Monday, 23 November 2009

Old metaphors and new tricks

I wrote in February about the concept of Digital Pioneer - a Digital Immigrant perhaps, who grows up with the technology and embraces it - the Tech Adopter.
Prensky's Digital Native/Immigrant distinction seems dated (well, it was from 2001). This was brought home to me participating in Marilee Sprenger's presentation on "The Digital Brain in the Classroom: bridging the digital divide to improve learning", at the Learning & the Brain conference in Boston. She used the Native/Immigrant metaphor and was questioned about it by one of the audience. He pointed out that yesterday's immigrants are today's natives, and that we have done this always - that is, through each different technological cycle, whatever the technology.
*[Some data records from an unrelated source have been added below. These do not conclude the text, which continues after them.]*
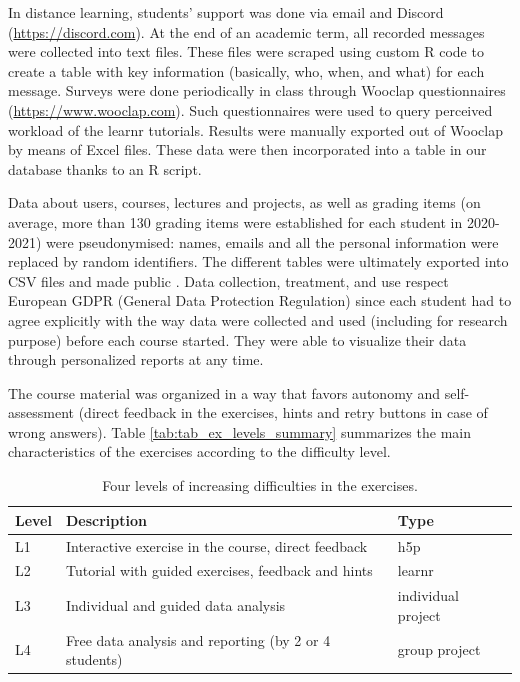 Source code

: \documentclass{aims}
\theoremstyle{definition}
\begin{document}
In distance learning, students' support was done via email and Discord
(\url{https://discord.com}). At the end of an academic term, all
recorded messages were collected into text files. These files were
scraped using custom R code to create a table with key information
(basically, who, when, and what) for each message. Surveys were done
periodically in class through Wooclap questionnaires
(\url{https://www.wooclap.com}). Such questionnaires were used to query
perceived workload of the learnr tutorials. Results were manually
exported out of Wooclap by means of Excel files. These data were then
incorporated into a table in our database thanks to an R script.

Data about users, courses, lectures and projects, as well as grading
items (on average, more than 130 grading items were established for each
student in 2020-2021) were pseudonymised: names, emails and all the
personal information were replaced by random identifiers. The different
tables were ultimately exported into CSV files and made public
\cite{Grosjeandataset2020}. Data collection, treatment, and use respect
European GDPR (General Data Protection Regulation) since each student
had to agree explicitly with the way data were collected and used
(including for research purpose) before each course started. They were
able to visualize their data through personalized reports at any time.

The course material was organized in a way that favors autonomy and
self-assessment (direct feedback in the exercises, hints and retry
buttons in case of wrong answers). Table
\ref {tab:tab_ex_levels_summary} summarizes the main characteristics of
the exercises according to the difficulty level.

\begin{table}

\caption{\label{tab:tab_ex_levels_summary}\label{tab:tab_ex_levels} Four levels of increasing difficulties in the exercises.}
\centering
\begin{tabular}[t]{l|l|l}
\hline
Level & Description & Type\\
\hline
L1 & Interactive exercise in the course, direct feedback & h5p\\
\hline
L2 & Tutorial with guided exercises, feedback and hints & learnr\\
\hline
L3 & Individual and guided data analysis & individual project\\
\hline
L4 & Free data analysis and reporting (by 2 or 4 students) & group project\\
\hline
\end{tabular}
\end{table}
\end{document}
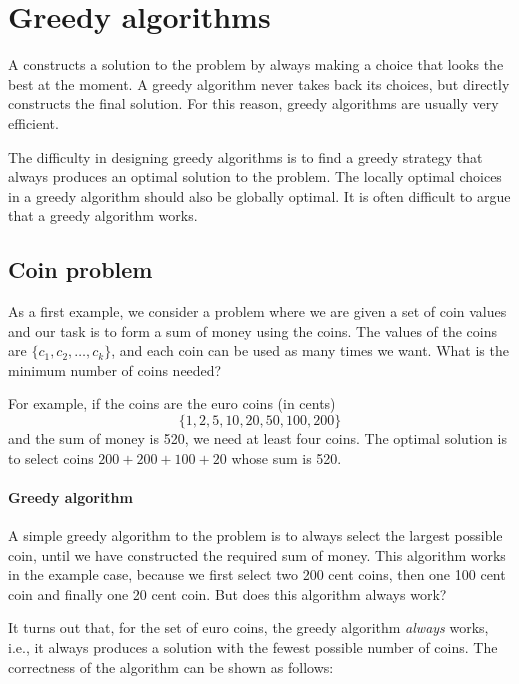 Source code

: \chapter{Greedy algorithms}


A 
constructs a solution to the problem
by always making a choice that looks
the best at the moment.
A greedy algorithm never takes back
its choices, but directly constructs
the final solution.
For this reason, greedy algorithms
are usually very efficient.

The difficulty in designing greedy algorithms
is to find a greedy strategy
that always produces an optimal solution
to the problem.
The locally optimal choices in a greedy
algorithm should also be globally optimal.
It is often difficult to argue that
a greedy algorithm works.

\section{Coin problem}

As a first example, we consider a problem
where we are given a set of coin values
and our task is to form a sum of money
using the coins.
The values of the coins are
$\{c_1,c_2,\ldots,c_k\}$,
and each coin can be used as many times we want.
What is the minimum number of coins needed?

For example, if the coins are the euro coins (in cents)
\[\{1,2,5,10,20,50,100,200\}\]
and the sum of money is 520,
we need at least four coins.
The optimal solution is to select coins
$200+200+100+20$ whose sum is 520.

\subsubsection{Greedy algorithm}

A simple greedy algorithm to the problem
is to always select the largest possible coin,
until we have constructed the required sum of money.
This algorithm works in the example case,
because we first select two 200 cent coins,
then one 100 cent coin and finally one 20 cent coin.
But does this algorithm always work?

It turns out that, for the set of euro coins,
the greedy algorithm \emph{always} works, i.e.,
it always produces a solution with the fewest
possible number of coins.
The correctness of the algorithm can be
shown as follows:

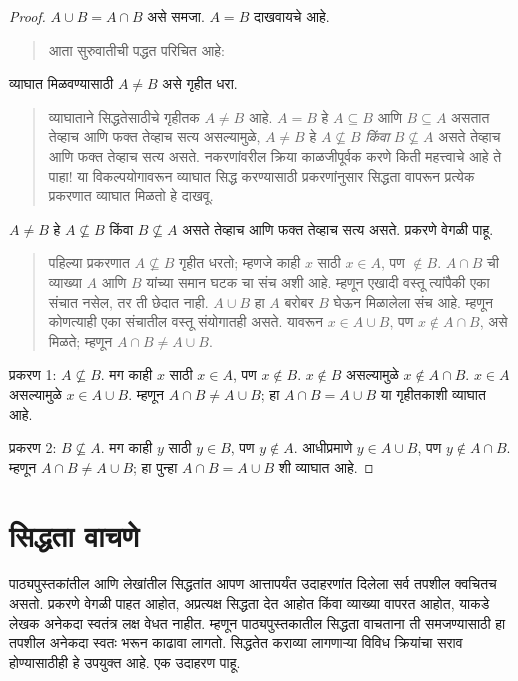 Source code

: \begin{proof}
$A \cup B = A \cap B$ असे समजा. $A = B$ दाखवायचे आहे.
\begin{quote}
आता सुरुवातीची पद्धत परिचित आहे:
\end{quote}
व्याघात मिळवण्यासाठी $A \neq B$ असे गृहीत धरा.
\begin{quote}
व्याघाताने सिद्धतेसाठीचे गृहीतक $A \neq B$ आहे. $A = B$ हे $A \subseteq B$ आणि $B \subseteq A$ असतात तेव्हाच आणि फक्त तेव्हाच सत्य असल्यामुळे, $A \neq B$ हे $A \nsubseteq B$ \emph{किंवा} $B \nsubseteq A$ असते तेव्हाच आणि फक्त तेव्हाच सत्य असते. नकरणांवरील क्रिया काळजीपूर्वक करणे किती महत्त्वाचे आहे ते पाहा!{} या विकल्पयोगावरून व्याघात सिद्ध करण्यासाठी प्रकरणांनुसार सिद्धता वापरून प्रत्येक प्रकरणात व्याघात मिळतो हे दाखवू.
\end{quote}
$A \neq B$ हे $A \nsubseteq B$ किंवा $B \nsubseteq A$ असते तेव्हाच आणि फक्त तेव्हाच सत्य असते. प्रकरणे वेगळी पाहू.
\begin{quote}
पहिल्या प्रकरणात $A \nsubseteq B$ गृहीत धरतो; म्हणजे काही $x$ साठी $x \in A$, पण $\notin B$. $A \cap B$ ची व्याख्या $A$ आणि $B$ यांच्या समान घटक चा संच अशी आहे. म्हणून एखादी वस्तू त्यांपैकी एका संचात नसेल, तर ती छेदात नाही. $A \cup B$ हा $A$ बरोबर $B$ घेऊन मिळालेला संच आहे. म्हणून कोणत्याही एका संचातील वस्तू संयोगातही असते. यावरून $x \in A \cup B$, पण $x \notin A \cap B$, असे मिळते; म्हणून $A \cap B \neq A \cup B$.
\end{quote}

प्रकरण 1: $A \nsubseteq B$. मग काही $x$ साठी $x \in A$, पण $x \notin B$. $x \notin B$ असल्यामुळे $x \notin A \cap B$. $x \in A$ असल्यामुळे $x \in A \cup B$. म्हणून $A \cap B \neq A \cup B$; हा $A \cap B = A \cup B$ या गृहीतकाशी व्याघात आहे.

प्रकरण 2: $B \nsubseteq A$. मग काही $y$ साठी $y \in B$, पण $y \notin A$. आधीप्रमाणे $y \in A \cup B$, पण $y \notin A \cap B$. म्हणून $A \cap B \neq A \cup B$; हा पुन्हा $A \cap B = A \cup B$ शी व्याघात आहे.
\end{proof}











\section{सिद्धता वाचणे}\label{mth:prf:rea:sec}

पाठ्यपुस्तकांतील आणि लेखांतील सिद्धतांत आपण आत्तापर्यंत उदाहरणांत दिलेला सर्व तपशील क्वचितच असतो. प्रकरणे वेगळी पाहत आहोत, अप्रत्यक्ष सिद्धता देत आहोत किंवा व्याख्या वापरत आहोत, याकडे लेखक अनेकदा स्वतंत्र लक्ष वेधत नाहीत. म्हणून पाठ्यपुस्तकातील सिद्धता वाचताना ती समजण्यासाठी हा तपशील अनेकदा स्वतः भरून काढावा लागतो. सिद्धतेत कराव्या लागणाऱ्या विविध क्रियांचा सराव होण्यासाठीही हे उपयुक्त आहे. एक उदाहरण पाहू.

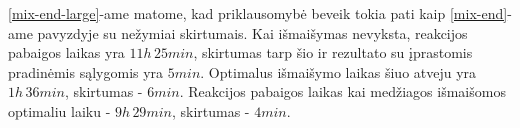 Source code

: \ref{mix-end-large}-ame matome, kad priklausomybė beveik tokia pati kaip \ref{mix-end}-ame pavyzdyje su nežymiai skirtumais. Kai išmaišymas nevyksta, reakcijos pabaigos laikas yra $11h\,25min$, skirtumas tarp šio ir rezultato su įprastomis pradinėmis sąlygomis yra $5min$. Optimalus išmaišymo laikas šiuo atveju yra $1h\,36min$, skirtumas - $6min$. Reakcijos pabaigos laikas kai medžiagos išmaišomos optimaliu laiku - $9h\,29min$, skirtumas - $4min$. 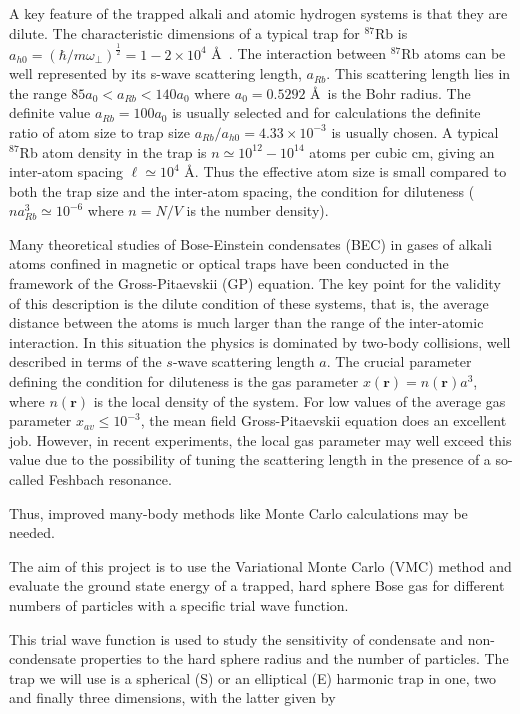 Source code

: \documentclass[%
oneside,                 %
final,                   %
10pt]{article}
\begin{document}
 A key feature of the trapped alkali and atomic hydrogen systems is that they are
 dilute. The characteristic dimensions of a typical trap for $^{87}$Rb is
 $a_{h0}=\left( {\hbar}/{m\omega_\perp}\right)^\frac{1}{2}=1-2 \times 10^4$
 \AA\ . The interaction between $^{87}$Rb atoms can be well represented
 by its s-wave scattering length, $a_{Rb}$. This scattering length lies in the
 range $85 a_0 < a_{Rb} < 140 a_0$ where $a_0 = 0.5292$ \AA\ is the Bohr radius.
 The definite value $a_{Rb} = 100 a_0$ is usually selected and
 for calculations the definite ratio of atom size to trap size 
 $a_{Rb}/a_{h0} = 4.33 \times 10^{-3}$ 
 is usually chosen. A typical $^{87}$Rb atom
 density in the trap is $n \simeq 10^{12}- 10^{14}$ atoms per cubic cm, giving an
 inter-atom spacing $\ell \simeq 10^4$ \AA. Thus the effective atom size is small
 compared to both the trap size and the inter-atom spacing, the condition
 for diluteness ($na^3_{Rb} \simeq 10^{-6}$ where $n = N/V$ is the number
 density). 

Many theoretical studies of Bose-Einstein condensates (BEC) in gases
of alkali atoms confined in magnetic or optical traps have been
conducted in the framework of the Gross-Pitaevskii (GP) equation.  The
key point for the validity of this description is the dilute condition
of these systems, that is, the average distance between the atoms is
much larger than the range of the inter-atomic interaction. In this
situation the physics is dominated by two-body collisions, well
described in terms of the $s$-wave scattering length $a$.  The crucial
parameter defining the condition for diluteness is the gas parameter
$x(\mathbf{r})= n(\mathbf{r}) a^3$, where $n(\mathbf{r})$ is the local density
of the system. For low values of the average gas parameter $x_{av}\le 10^{-3}$, the mean field Gross-Pitaevskii equation does an excellent
job.  However,
in recent experiments, the local gas parameter may well exceed this
value due to the possibility of tuning the scattering length in the
presence of a so-called Feshbach resonance.

Thus, improved many-body methods like Monte Carlo calculations may be
needed.

The aim of this project is to use the Variational Monte Carlo
(VMC) method and evaluate the ground state energy of a trapped, hard
sphere Bose gas for different numbers of particles with a specific
trial wave function.

 This trial wave function is used to study the sensitivity of
 condensate and non-condensate properties to the hard sphere radius
 and the number of particles.  The trap we will use is a spherical (S)
 or an elliptical (E) harmonic trap in one, two and finally three
 dimensions, with the latter given by
\end{document}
Metaphors and models are useful but have a sell-by date.
You can teach an old dog new tricks, especially when that dog is part of the community learning experience.
Part 2: but here is something interesting. Gary Small's research (i-Brain: surviving the technological alteration of the modern mind) shows how computer naive brains can light up, in the same areas as computer savvy brains, after training (reading a passage - both had similar activation areas in the brain; searching on Google, naives had same reading pattern, savvies had additional areas lit up in the left front of the brain [dorsolateral prefrontal cortex] which controls ability to make decisions, integrate complex information, sensations and thoughts as well as working memory [p16, 17]).
When the net naives where taught to use Google search and practised a little, their brains lit up like the net savvies. So research shows that you can teach an old dog new tricks.